Crack-free GaN deposition on Si substrate with temperature-graded AlN buffer growth and the emission characteristics of overgrown InGaN/GaN quantum wells

• Use a temperature-graded AlN buffer for crack-free GaN growth on Si substrate.
• Show the emission behavior of InGaN/GaN QW with temperature-graded buffer.
• Weakest residual stress corresponds to the highest internal quantum efficiency.

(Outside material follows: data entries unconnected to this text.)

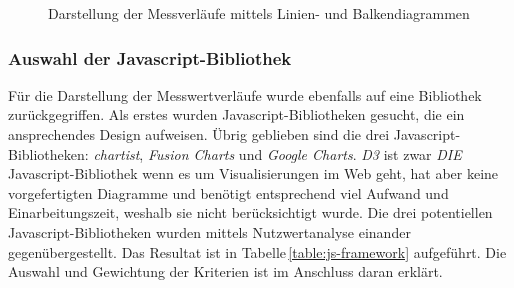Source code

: 
\begin{figure}[h!]
	\centering
	\caption{Darstellung der Messverläufe mittels Linien- und Balkendiagrammen}
	\label{img:charts}
\end{figure}


\subsubsection{Auswahl der Javascript-Bibliothek}
Für die Darstellung der Messwertverläufe wurde ebenfalls auf eine Bibliothek zurückgegriffen. Als erstes wurden Javascript-Bibliotheken gesucht, die ein ansprechendes Design aufweisen. Übrig geblieben sind die drei Javascript-Bibliotheken: \emph{chartist}, \emph{Fusion Charts} und \emph{Google Charts}. \emph{D3} ist zwar \emph{DIE} Javascript-Bibliothek wenn es um Visualisierungen im Web geht, hat aber keine vorgefertigten Diagramme und benötigt entsprechend viel Aufwand und Einarbeitungszeit, weshalb sie nicht berücksichtigt wurde. Die drei potentiellen Javascript-Bibliotheken wurden mittels Nutzwertanalyse einander gegenübergestellt. Das Resultat ist in Tabelle\,\ref{table:js-framework} aufgeführt. Die Auswahl und Gewichtung der Kriterien ist im Anschluss daran erklärt.

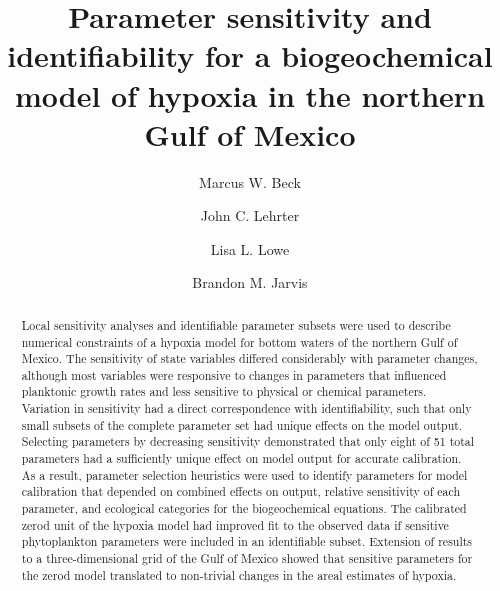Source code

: \documentclass[review]{elsarticle}\usepackage[]{graphicx}\usepackage[]{color}
\begin{document}
\large

\begin{frontmatter}

\title{Parameter sensitivity and identifiability for a biogeochemical model of hypoxia in the northern {G}ulf of {M}exico}

\date{}

\author{Marcus W. Beck}
\address{USEPA National Health and Environmental Effects Research Laboratory, Gulf Ecology Division, 1 Sabine Island Drive, Gulf Breeze, FL 32561}

\author{John C. Lehrter}
\address{University of South Alabama, Dauphin Island Sea Lab, Dauphin Island, AL 36528}

\author{Lisa L. Lowe}
\address{CSRA, Inc. supporting the USEPA, Research Triangle Park, NC 27709}

\author{Brandon M. Jarvis}
\address{USEPA National Health and Environmental Effects Research Laboratory, Gulf Ecology Division, 1 Sabine Island Drive, Gulf Breeze, FL 32561}



\begin{abstract}
\noindent Local sensitivity analyses and identifiable parameter subsets were used to describe numerical constraints of a hypoxia model for bottom waters of the northern Gulf of Mexico.  The sensitivity of state variables differed considerably with parameter changes, although most variables were responsive to changes in parameters that influenced planktonic growth rates and less sensitive to physical or chemical parameters.  Variation in sensitivity had a direct correspondence with identifiability, such that only small subsets of the complete parameter set had unique effects on the model output. Selecting parameters by decreasing sensitivity demonstrated that only eight of 51 total parameters had a sufficiently unique effect on model output for accurate calibration.  As a result, parameter selection heuristics were used to identify parameters for model calibration that depended on combined effects on output, relative sensitivity of each parameter, and ecological categories for the biogeochemical equations. The calibrated \ac{zerod} unit of the hypoxia model had improved fit to the observed data if sensitive phytoplankton parameters were included in an identifiable subset.  Extension of results to a three-dimensional grid of the Gulf of Mexico showed that sensitive parameters for the \ac{zerod} model translated to non-trivial changes in the areal estimates of hypoxia.
\end{abstract}


\end{frontmatter}
\end{document}
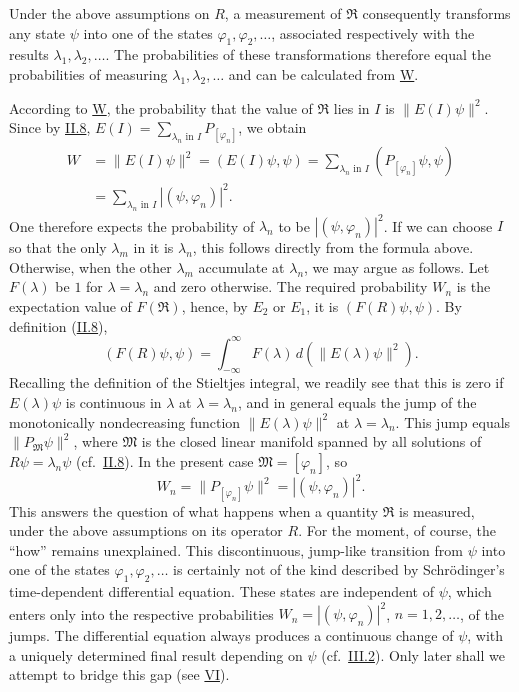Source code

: \documentclass[fontsize=13pt,twoside,openany,headings=normal,parskip=false,bookmarkpackage=false,DIV=calc]{scrbook}
\begin{document}
Under the above assumptions on $R$, a measurement of $\mathfrak R$ consequently transforms any state $\psi$ into one of the states $\varphi_1,\varphi_2,\ldots$, associated respectively with the results $\lambda_1,\lambda_2,\ldots$. The probabilities of these transformations therefore equal the probabilities of measuring $\lambda_1,\lambda_2,\ldots$ and can be calculated from \hyperref[post:III.1.W]{W}.

According to \hyperref[post:III.1.W]{W}, the probability that the value of $\mathfrak R$ lies in $I$ is $\|E(I)\psi\|^2$. Since by \hyperref[sec:II.8]{II.8}, $E(I)=\sum_{\lambda_n\text{ in }I}P_{[\varphi_n]}$, we obtain
\begin{align*}
W&=\|E(I)\psi\|^2=(E(I)\psi,\psi)
=\sum_{\lambda_n\text{ in }I}(P_{[\varphi_n]}\psi,\psi)\\
&=\sum_{\lambda_n\text{ in }I}|(\psi,\varphi_n)|^2.
\end{align*}
One therefore expects the probability of $\lambda_n$ to be $|(\psi,\varphi_n)|^2$. If we can choose $I$ so that the only $\lambda_m$ in it is $\lambda_n$, this follows directly from the formula above. Otherwise, when the other $\lambda_m$ accumulate at $\lambda_n$, we may argue as follows. Let $F(\lambda)$ be $1$ for $\lambda=\lambda_n$ and zero otherwise. The required probability $W_n$ is the expectation value of $F(\mathfrak R)$, hence, by \hyperref[post:III.1.E2]{$E_2$} or \hyperref[post:III.1.E1]{$E_1$}, it is $(F(R)\psi,\psi)$. By definition (\hyperref[sec:II.8]{II.8}),
\[
(F(R)\psi,\psi)=\int_{-\infty}^{\infty}F(\lambda)\,d(\|E(\lambda)\psi\|^2).
\]
Recalling the definition of the Stieltjes integral, we readily see that this is zero if $E(\lambda)\psi$ is continuous
\hypertarget{origpage-114}{}%
in $\lambda$ at $\lambda=\lambda_n$, and in general equals the jump of the monotonically nondecreasing function $\|E(\lambda)\psi\|^2$ at $\lambda=\lambda_n$. This jump equals $\|P_{\mathfrak M}\psi\|^2$, where $\mathfrak M$ is the closed linear manifold spanned by all solutions of $R\psi=\lambda_n\psi$ (cf.\ \hyperref[sec:II.8]{II.8}). In the present case $\mathfrak M=[\varphi_n]$, so
\[
W_n=\|P_{[\varphi_n]}\psi\|^2=|(\psi,\varphi_n)|^2.
\]
This answers the question of what happens when a quantity $\mathfrak R$ is measured, under the above assumptions on its operator $R$. For the moment, of course, the ``how'' remains unexplained. This discontinuous, jump-like transition from $\psi$ into one of the states $\varphi_1,\varphi_2,\ldots$ is certainly not of the kind described by Schrödinger's time-dependent differential equation. These states are independent of $\psi$, which enters only into the respective probabilities $W_n=|(\psi,\varphi_n)|^2$, $n=1,2,\ldots$, of the jumps. The differential equation always produces a continuous change of $\psi$, with a uniquely determined final result depending on $\psi$ (cf.\ \hyperref[sec:III.2]{III.2}). Only later shall we attempt to bridge this gap (see \hyperref[chap:VI]{VI}).
\end{document}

The technique of depositing a temperature-graded AlN buffer layer for crack-free GaN growth on Si substrate is demonstrated. Compared with the previously reported methods of buffer growth, this technique has the advantages of a thinner buffer layer for effectively producing compressive stress and simple binary growth without the need of changing its composition. By combining with an inter-layer structure of three-period GaN/AlN superlattice, crack-free growth of thick GaN layers of 3.7 μm in total thickness is implemented. Also, the different emission behaviors of overgrown InGaN/GaN quantum wells (QWs) under different stress conditions with different graded temperature numbers are illustrated. It is found that the QW sample with the highest graded temperature number for depositing the AlN buffer has the weakest residual tensile stress, the shortest emission wavelength, the weakest carrier localization effect, the weakest quantum-confined Stark effect, and the highest internal quantum efficiency, even though the total indium content is about the same as those of other samples with significantly stronger residual stresses.